Speaking in the House of Commons today (23rd March), Sunak announced measures including a 5p a litre cut to fuel duty and an increase to the National Insurance threshold.
However, a retention of the lower 12.5% VAT rate for food and accommodation in hospitality – which had been lobbied for by business groups – failed to materialise.
The VAT rate is due to return to 20% in April.
UK Hospitality chief executive, Kate Nicholls, said reverting to the 20% rate “is a real setback for thousands of UK hospitality businesses still suffering the devastating effects of COVID, and facing a tidal wave of rising costs”.
“For many businesses, the removal of the lifeline of a lower rate of VAT might prove fatal,” said Nicholls.
“For a heavily, disproportionately taxed sector a return to 20% dashes the hopes that many businesses could begin to recoup some of the losses of the last two years.”

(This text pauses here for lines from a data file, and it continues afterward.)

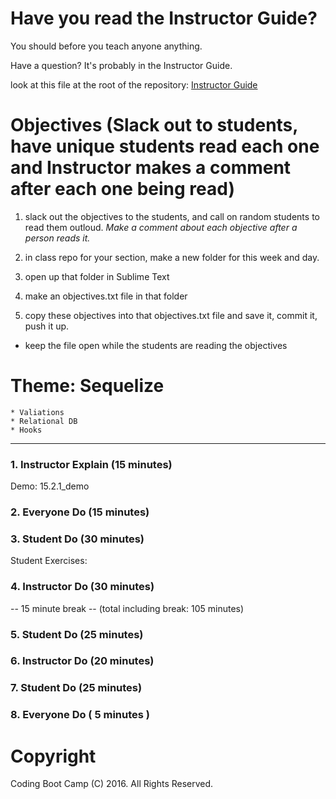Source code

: # Have you read the Instructor Guide?

You should before you teach anyone anything.

Have a question? It's probably in the Instructor Guide.

look at this file at the root of the repository:
[Instructor Guide](https://github.com/RutgersCodingBootcamp/All-Lesson-Plans/blob/master/instructor_guide)

# Objectives (Slack out to students, have unique students read each one and Instructor makes a comment after each one being read)

1. slack out the objectives to the students, and call on random students to read them outloud. *Make a comment about each objective after a person reads it.*

1. in class repo for your section, make a new folder for this week and day.

1. open up that folder in Sublime Text

1. make an objectives.txt file in that folder

1. copy these objectives into that objectives.txt file and save it, commit it, push it up.

* keep the file open while the students are reading the objectives


# Theme: Sequelize
	* Valiations
	* Relational DB
	* Hooks

--------- --------- ---------

### 1. Instructor Explain (15 minutes)
Demo: 15.2.1_demo

### 2. Everyone Do (15 minutes)

### 3. Student Do (30 minutes)
Student Exercises: 

### 4. Instructor Do (30 minutes)

-- 15 minute break -- (total including break: 105 minutes)

### 5. Student Do (25 minutes)

### 6. Instructor Do (20 minutes)

### 7. Student Do (25 minutes)

### 8. Everyone Do ( 5 minutes )

# Copyright
Coding Boot Camp (C) 2016. All Rights Reserved.
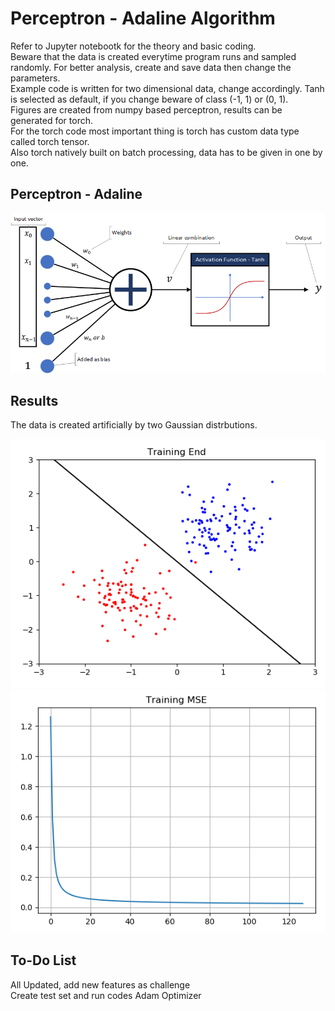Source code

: # Perceptron - Adaline Algorithm

Refer to Jupyter notebootk for the theory and basic coding.  
Beware that the data is created everytime program runs and sampled randomly. For better analysis, create and save data then change the parameters.  
Example code is written for two dimensional data, change accordingly.
Tanh is selected as default, if you change beware of class (-1, 1) or (0, 1).  
Figures are created from numpy based perceptron, results can be generated for torch.  
For the torch code most important thing is torch has custom data type called torch tensor.  
Also torch natively built on batch processing, data has to be given in one by one.  

## Perceptron - Adaline

![Adaline](adaline.png)

## Results

The data is created artificially by two Gaussian distrbutions.  

![Training End](training_end.png)
![MSE](perceptron_training_mse.png)

## To-Do List

All Updated, add new features as challenge  
Create test set and run codes
Adam Optimizer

British Beer and Pub Association (BBPA) chief executive, Emma McClarkin, said the group is “very disappointed that the chancellor decided not to extend the 12.5% VAT rate for hospitality”.
“The sector remains on a knife-edge as it emerges from the pandemic and the impact of the recent energy crisis and invasion of Ukraine has ensured the turbulent times will continue for pubs and brewers just as we had hoped to build the road to recovery,” said McClarkin. “The coming months could be some of the hardest yet for our pubs and brewers.”
And businesses “needed much more support” than was offered by the chancellor today, according to Steve Alton, chief executive of the British Institute of Innkeeping (BII).
“Whilst the chancellor has implemented a number of measures that undoubtedly will reduce the pressure slightly on cash-strapped consumers, the reality for our members is that they have to significantly grow revenues against pre-pandemic figures to even stand still,” said Alton.
“With devastated profitability, ongoing repayments of pandemic specific debts and rising staff and energy costs, these small businesses needed much more support to enable them to trade out of their fragile positions.”